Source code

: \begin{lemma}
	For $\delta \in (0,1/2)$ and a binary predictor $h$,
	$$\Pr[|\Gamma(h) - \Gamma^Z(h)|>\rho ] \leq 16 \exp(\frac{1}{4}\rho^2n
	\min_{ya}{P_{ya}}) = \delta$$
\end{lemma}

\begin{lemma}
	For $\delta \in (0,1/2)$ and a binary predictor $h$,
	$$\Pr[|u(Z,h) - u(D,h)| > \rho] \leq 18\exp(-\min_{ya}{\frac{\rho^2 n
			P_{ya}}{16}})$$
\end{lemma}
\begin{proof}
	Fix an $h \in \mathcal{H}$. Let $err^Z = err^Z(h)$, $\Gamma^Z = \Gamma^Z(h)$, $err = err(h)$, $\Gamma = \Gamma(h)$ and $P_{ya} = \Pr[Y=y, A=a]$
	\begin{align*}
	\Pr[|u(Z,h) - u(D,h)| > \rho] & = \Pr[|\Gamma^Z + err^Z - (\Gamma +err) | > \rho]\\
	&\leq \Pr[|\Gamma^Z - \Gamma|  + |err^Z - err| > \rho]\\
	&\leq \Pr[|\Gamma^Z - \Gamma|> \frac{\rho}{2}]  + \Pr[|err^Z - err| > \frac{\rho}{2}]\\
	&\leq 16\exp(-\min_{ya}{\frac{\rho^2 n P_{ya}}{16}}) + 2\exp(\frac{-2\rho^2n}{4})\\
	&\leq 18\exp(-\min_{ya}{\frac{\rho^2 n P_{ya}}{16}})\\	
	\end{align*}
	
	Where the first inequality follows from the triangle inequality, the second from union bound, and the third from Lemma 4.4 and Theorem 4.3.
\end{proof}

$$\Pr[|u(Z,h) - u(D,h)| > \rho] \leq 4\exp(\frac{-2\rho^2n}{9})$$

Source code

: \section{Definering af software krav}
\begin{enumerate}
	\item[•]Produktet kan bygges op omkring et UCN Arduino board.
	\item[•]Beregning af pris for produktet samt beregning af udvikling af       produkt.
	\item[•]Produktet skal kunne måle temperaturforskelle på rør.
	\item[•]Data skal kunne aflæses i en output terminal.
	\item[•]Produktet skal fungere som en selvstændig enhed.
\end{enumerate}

### [Task details]
Across the entries above, find each line with the word "skal" and please copy it out.

### [Response to this exercise]
	\item[•]Produktet skal kunne måle temperaturforskelle på rør.
	\item[•]Data skal kunne aflæses i en output terminal.
	\item[•]Produktet skal fungere som en selvstændig enhed.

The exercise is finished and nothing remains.